» ASSIGNED TASK: Every line below should be duplicated exactly.
==== THE DATA
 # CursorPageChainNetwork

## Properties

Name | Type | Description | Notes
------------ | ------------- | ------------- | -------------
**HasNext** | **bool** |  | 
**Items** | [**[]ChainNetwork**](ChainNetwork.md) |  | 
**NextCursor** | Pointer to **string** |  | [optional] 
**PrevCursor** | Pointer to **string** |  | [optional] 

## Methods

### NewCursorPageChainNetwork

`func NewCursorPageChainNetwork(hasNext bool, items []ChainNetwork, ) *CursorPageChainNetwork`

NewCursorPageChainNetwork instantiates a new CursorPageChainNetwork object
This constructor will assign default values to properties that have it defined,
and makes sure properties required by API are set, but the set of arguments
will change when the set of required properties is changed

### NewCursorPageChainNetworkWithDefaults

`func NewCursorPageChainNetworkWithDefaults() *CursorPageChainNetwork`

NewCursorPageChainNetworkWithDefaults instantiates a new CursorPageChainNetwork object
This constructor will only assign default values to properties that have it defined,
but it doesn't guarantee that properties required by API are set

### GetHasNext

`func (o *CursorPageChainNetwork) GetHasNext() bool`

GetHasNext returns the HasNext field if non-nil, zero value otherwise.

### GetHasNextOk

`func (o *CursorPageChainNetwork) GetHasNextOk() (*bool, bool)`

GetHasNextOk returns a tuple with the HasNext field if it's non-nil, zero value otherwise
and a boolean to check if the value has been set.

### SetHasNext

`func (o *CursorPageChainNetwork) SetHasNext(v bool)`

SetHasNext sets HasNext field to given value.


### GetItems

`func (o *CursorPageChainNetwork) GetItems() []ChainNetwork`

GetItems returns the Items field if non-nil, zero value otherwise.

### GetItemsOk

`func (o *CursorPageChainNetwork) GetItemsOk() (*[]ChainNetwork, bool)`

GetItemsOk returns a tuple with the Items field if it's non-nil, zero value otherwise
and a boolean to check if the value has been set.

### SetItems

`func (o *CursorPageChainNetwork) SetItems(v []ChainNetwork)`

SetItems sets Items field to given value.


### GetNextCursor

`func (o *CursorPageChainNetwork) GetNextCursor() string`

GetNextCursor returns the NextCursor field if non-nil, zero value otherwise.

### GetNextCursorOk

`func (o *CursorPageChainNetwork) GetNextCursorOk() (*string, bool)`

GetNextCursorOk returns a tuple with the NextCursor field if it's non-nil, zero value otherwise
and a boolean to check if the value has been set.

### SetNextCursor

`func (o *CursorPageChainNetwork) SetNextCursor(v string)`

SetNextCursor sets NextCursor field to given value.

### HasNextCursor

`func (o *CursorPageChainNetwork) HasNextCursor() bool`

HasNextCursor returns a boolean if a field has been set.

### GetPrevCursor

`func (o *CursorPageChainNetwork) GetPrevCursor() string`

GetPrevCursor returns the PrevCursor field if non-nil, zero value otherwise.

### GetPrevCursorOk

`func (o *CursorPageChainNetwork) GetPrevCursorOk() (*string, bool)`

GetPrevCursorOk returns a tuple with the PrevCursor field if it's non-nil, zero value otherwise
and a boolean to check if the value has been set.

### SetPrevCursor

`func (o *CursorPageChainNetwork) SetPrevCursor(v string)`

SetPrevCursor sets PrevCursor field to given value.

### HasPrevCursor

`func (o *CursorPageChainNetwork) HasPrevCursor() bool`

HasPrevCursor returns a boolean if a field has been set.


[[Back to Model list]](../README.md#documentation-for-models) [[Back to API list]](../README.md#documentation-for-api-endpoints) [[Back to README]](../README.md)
========
» WRITTEN RESPONSE:
 # CursorPageChainNetwork

## Properties

Name | Type | Description | Notes
------------ | ------------- | ------------- | -------------
**HasNext** | **bool** |  | 
**Items** | [**[]ChainNetwork**](ChainNetwork.md) |  | 
**NextCursor** | Pointer to **string** |  | [optional] 
**PrevCursor** | Pointer to **string** |  | [optional] 

## Methods

### NewCursorPageChainNetwork

`func NewCursorPageChainNetwork(hasNext bool, items []ChainNetwork, ) *CursorPageChainNetwork`

NewCursorPageChainNetwork instantiates a new CursorPageChainNetwork object
This constructor will assign default values to properties that have it defined,
and makes sure properties required by API are set, but the set of arguments
will change when the set of required properties is changed

### NewCursorPageChainNetworkWithDefaults

`func NewCursorPageChainNetworkWithDefaults() *CursorPageChainNetwork`

NewCursorPageChainNetworkWithDefaults instantiates a new CursorPageChainNetwork object
This constructor will only assign default values to properties that have it defined,
but it doesn't guarantee that properties required by API are set

### GetHasNext

`func (o *CursorPageChainNetwork) GetHasNext() bool`

GetHasNext returns the HasNext field if non-nil, zero value otherwise.

### GetHasNextOk

`func (o *CursorPageChainNetwork) GetHasNextOk() (*bool, bool)`

GetHasNextOk returns a tuple with the HasNext field if it's non-nil, zero value otherwise
and a boolean to check if the value has been set.

### SetHasNext

`func (o *CursorPageChainNetwork) SetHasNext(v bool)`

SetHasNext sets HasNext field to given value.


### GetItems

`func (o *CursorPageChainNetwork) GetItems() []ChainNetwork`

GetItems returns the Items field if non-nil, zero value otherwise.

### GetItemsOk

`func (o *CursorPageChainNetwork) GetItemsOk() (*[]ChainNetwork, bool)`

GetItemsOk returns a tuple with the Items field if it's non-nil, zero value otherwise
and a boolean to check if the value has been set.

### SetItems

`func (o *CursorPageChainNetwork) SetItems(v []ChainNetwork)`

SetItems sets Items field to given value.


### GetNextCursor

`func (o *CursorPageChainNetwork) GetNextCursor() string`

GetNextCursor returns the NextCursor field if non-nil, zero value otherwise.

### GetNextCursorOk

`func (o *CursorPageChainNetwork) GetNextCursorOk() (*string, bool)`

GetNextCursorOk returns a tuple with the NextCursor field if it's non-nil, zero value otherwise
and a boolean to check if the value has been set.

### SetNextCursor

`func (o *CursorPageChainNetwork) SetNextCursor(v string)`

SetNextCursor sets NextCursor field to given value.

### HasNextCursor

`func (o *CursorPageChainNetwork) HasNextCursor() bool`

HasNextCursor returns a boolean if a field has been set.

### GetPrevCursor

`func (o *CursorPageChainNetwork) GetPrevCursor() string`

GetPrevCursor returns the PrevCursor field if non-nil, zero value otherwise.

### GetPrevCursorOk

`func (o *CursorPageChainNetwork) GetPrevCursorOk() (*string, bool)`

GetPrevCursorOk returns a tuple with the PrevCursor field if it's non-nil, zero value otherwise
and a boolean to check if the value has been set.

### SetPrevCursor

`func (o *CursorPageChainNetwork) SetPrevCursor(v string)`

SetPrevCursor sets PrevCursor field to given value.

### HasPrevCursor

`func (o *CursorPageChainNetwork) HasPrevCursor() bool`

HasPrevCursor returns a boolean if a field has been set.


[[Back to Model list]](../README.md#documentation-for-models) [[Back to API list]](../README.md#documentation-for-api-endpoints) [[Back to README]](../README.md)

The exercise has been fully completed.